[Task goal]: Please output exactly the part of the records below that opens with the line containing "## Run in Cloud" and closes with the line containing "- Free: use", both lines included, and nothing else.

[Collected data]

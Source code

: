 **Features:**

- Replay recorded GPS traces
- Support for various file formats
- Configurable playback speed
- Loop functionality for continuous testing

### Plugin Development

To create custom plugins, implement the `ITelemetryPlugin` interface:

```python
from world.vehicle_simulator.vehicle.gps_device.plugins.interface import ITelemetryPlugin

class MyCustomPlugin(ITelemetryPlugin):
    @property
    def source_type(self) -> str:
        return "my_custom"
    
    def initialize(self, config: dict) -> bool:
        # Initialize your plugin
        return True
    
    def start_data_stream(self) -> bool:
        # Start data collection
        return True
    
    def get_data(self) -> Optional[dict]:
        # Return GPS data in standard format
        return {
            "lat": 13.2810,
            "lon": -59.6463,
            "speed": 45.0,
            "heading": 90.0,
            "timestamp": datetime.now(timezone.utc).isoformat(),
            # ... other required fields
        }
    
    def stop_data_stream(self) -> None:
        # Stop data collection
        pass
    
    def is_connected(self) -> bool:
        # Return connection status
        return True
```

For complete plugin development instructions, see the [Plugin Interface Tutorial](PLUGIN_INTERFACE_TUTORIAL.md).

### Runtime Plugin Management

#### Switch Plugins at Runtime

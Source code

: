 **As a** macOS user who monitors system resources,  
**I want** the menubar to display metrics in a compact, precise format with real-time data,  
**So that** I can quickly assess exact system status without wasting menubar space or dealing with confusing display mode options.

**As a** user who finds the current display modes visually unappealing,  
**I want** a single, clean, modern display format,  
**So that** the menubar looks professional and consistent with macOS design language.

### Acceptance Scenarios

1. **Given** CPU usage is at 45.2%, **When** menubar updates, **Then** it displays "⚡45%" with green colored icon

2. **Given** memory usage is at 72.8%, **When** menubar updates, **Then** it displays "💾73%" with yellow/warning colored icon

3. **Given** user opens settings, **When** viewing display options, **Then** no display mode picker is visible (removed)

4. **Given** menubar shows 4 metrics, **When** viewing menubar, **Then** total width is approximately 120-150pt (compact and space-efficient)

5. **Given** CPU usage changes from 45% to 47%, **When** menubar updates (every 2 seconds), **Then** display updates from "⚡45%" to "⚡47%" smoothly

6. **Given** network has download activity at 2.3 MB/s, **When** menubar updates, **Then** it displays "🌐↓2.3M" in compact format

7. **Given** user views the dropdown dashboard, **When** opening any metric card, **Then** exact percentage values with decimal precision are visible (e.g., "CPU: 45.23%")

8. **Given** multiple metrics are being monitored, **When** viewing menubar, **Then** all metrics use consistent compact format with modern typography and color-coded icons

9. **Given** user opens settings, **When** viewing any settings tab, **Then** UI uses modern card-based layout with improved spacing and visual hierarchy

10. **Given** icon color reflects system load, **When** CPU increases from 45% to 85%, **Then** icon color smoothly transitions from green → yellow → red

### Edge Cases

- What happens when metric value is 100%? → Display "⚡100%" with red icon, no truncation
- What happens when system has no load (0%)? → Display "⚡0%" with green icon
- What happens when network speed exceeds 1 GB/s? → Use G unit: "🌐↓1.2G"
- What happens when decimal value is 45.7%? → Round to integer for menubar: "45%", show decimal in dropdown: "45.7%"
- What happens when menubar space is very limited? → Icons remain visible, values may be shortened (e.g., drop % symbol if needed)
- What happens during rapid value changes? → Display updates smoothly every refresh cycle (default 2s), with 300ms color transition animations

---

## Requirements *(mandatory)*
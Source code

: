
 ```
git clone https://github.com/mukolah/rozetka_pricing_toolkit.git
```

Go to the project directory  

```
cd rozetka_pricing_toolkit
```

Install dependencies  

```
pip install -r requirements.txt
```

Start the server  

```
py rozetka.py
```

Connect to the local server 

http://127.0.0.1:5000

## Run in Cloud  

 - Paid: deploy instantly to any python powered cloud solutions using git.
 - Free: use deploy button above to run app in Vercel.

...

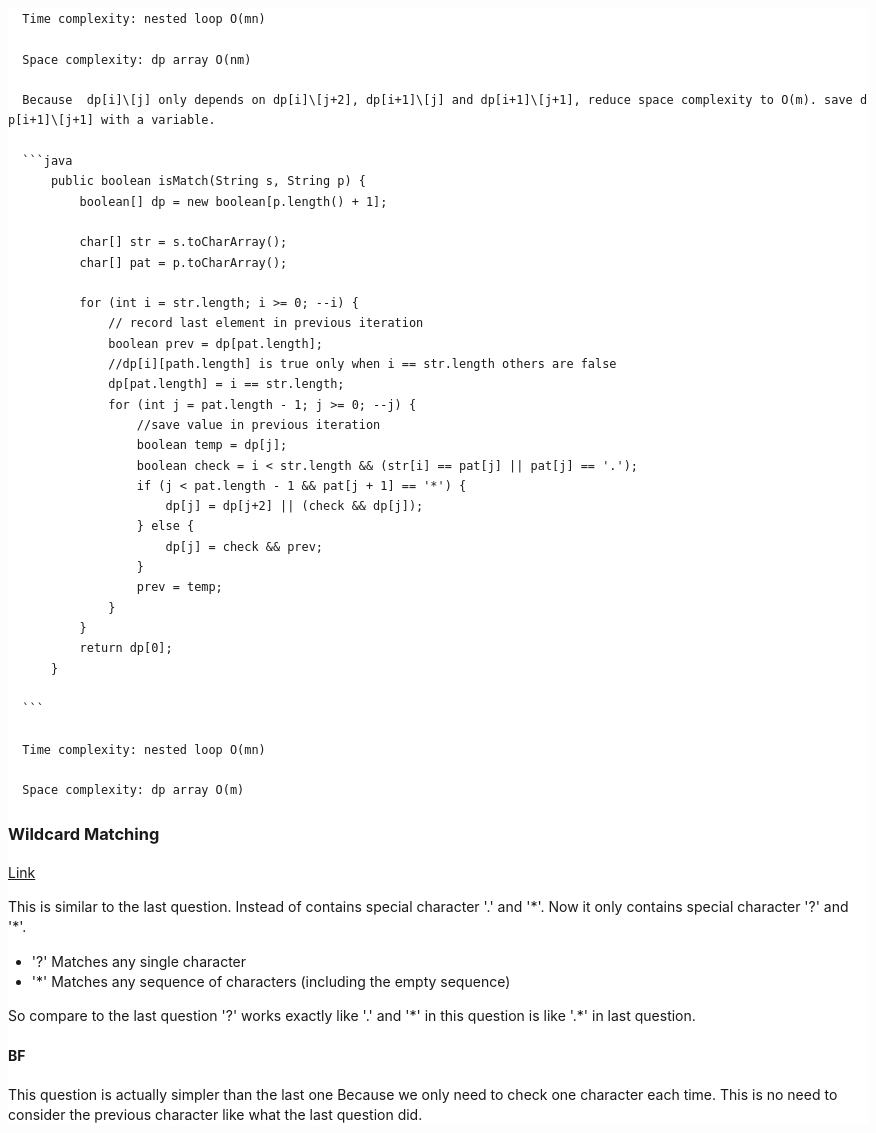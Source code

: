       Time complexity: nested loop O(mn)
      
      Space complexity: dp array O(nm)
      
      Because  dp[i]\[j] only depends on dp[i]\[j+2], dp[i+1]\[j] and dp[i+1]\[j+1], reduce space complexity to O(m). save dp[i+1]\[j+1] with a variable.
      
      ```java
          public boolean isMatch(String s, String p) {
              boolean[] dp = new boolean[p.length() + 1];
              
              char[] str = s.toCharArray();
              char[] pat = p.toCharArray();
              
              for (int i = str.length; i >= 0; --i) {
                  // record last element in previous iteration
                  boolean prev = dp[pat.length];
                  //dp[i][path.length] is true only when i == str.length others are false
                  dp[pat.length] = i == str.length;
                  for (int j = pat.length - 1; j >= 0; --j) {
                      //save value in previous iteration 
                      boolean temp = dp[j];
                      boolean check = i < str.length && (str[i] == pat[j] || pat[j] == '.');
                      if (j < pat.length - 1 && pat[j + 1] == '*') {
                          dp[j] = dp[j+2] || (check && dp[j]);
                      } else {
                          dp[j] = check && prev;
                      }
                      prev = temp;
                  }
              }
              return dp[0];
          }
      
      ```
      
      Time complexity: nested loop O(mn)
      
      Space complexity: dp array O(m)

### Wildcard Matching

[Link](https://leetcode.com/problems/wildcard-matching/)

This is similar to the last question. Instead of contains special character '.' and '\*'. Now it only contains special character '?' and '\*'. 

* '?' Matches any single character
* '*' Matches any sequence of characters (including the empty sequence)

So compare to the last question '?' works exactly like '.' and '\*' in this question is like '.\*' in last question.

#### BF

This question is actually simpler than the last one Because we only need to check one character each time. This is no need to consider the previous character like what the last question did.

[Finished exercise]:
## Run in Cloud  

 - Paid: deploy instantly to any python powered cloud solutions using git.
 - Free: use deploy button above to run app in Vercel.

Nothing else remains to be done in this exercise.